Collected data
::::

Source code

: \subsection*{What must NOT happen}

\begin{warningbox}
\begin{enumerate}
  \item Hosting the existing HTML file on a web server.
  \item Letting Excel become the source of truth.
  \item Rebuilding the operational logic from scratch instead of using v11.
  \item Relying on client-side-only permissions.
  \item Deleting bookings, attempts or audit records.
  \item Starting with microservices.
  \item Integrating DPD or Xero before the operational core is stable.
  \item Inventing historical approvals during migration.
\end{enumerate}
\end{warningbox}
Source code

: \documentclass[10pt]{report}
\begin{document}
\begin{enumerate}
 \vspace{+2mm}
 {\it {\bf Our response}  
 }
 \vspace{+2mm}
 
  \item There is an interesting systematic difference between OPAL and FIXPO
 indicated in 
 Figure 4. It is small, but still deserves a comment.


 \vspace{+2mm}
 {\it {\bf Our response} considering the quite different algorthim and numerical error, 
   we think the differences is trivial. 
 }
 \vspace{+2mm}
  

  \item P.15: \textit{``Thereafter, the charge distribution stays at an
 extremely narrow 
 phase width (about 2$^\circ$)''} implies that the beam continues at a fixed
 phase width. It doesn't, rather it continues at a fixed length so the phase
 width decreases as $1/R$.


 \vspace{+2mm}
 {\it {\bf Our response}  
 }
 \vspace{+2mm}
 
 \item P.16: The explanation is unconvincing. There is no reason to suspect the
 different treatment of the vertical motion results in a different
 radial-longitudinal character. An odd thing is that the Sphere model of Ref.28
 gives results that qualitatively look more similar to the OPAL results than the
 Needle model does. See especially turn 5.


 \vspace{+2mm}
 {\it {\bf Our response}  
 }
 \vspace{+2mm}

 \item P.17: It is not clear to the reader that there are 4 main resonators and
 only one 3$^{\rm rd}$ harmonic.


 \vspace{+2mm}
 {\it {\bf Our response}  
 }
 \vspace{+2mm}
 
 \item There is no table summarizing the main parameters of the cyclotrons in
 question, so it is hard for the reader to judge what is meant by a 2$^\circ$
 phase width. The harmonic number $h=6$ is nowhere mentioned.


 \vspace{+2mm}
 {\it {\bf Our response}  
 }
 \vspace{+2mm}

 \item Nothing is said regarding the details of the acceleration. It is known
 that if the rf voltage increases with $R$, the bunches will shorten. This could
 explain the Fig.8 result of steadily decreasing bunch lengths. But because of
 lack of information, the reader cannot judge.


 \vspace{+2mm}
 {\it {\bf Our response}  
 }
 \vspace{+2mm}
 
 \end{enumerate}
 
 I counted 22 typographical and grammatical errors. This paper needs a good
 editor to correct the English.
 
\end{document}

::::

> _DESCRIPTION OF THE TASK_
Print again the lines of the entries above that fall between the line holding "indicated in" and the line holding "different treatment of", inclusive, exactly as they stand.

> _TASK RESPONSE_
 indicated in 
 Figure 4. It is small, but still deserves a comment.


 \vspace{+2mm}
 {\it {\bf Our response} considering the quite different algorthim and numerical error, 
   we think the differences is trivial. 
 }
 \vspace{+2mm}
  

  \item P.15: \textit{``Thereafter, the charge distribution stays at an
 extremely narrow 
 phase width (about 2$^\circ$)''} implies that the beam continues at a fixed
 phase width. It doesn't, rather it continues at a fixed length so the phase
 width decreases as $1/R$.


 \vspace{+2mm}
 {\it {\bf Our response}  
 }
 \vspace{+2mm}
 
 \item P.16: The explanation is unconvincing. There is no reason to suspect the
 different treatment of the vertical motion results in a different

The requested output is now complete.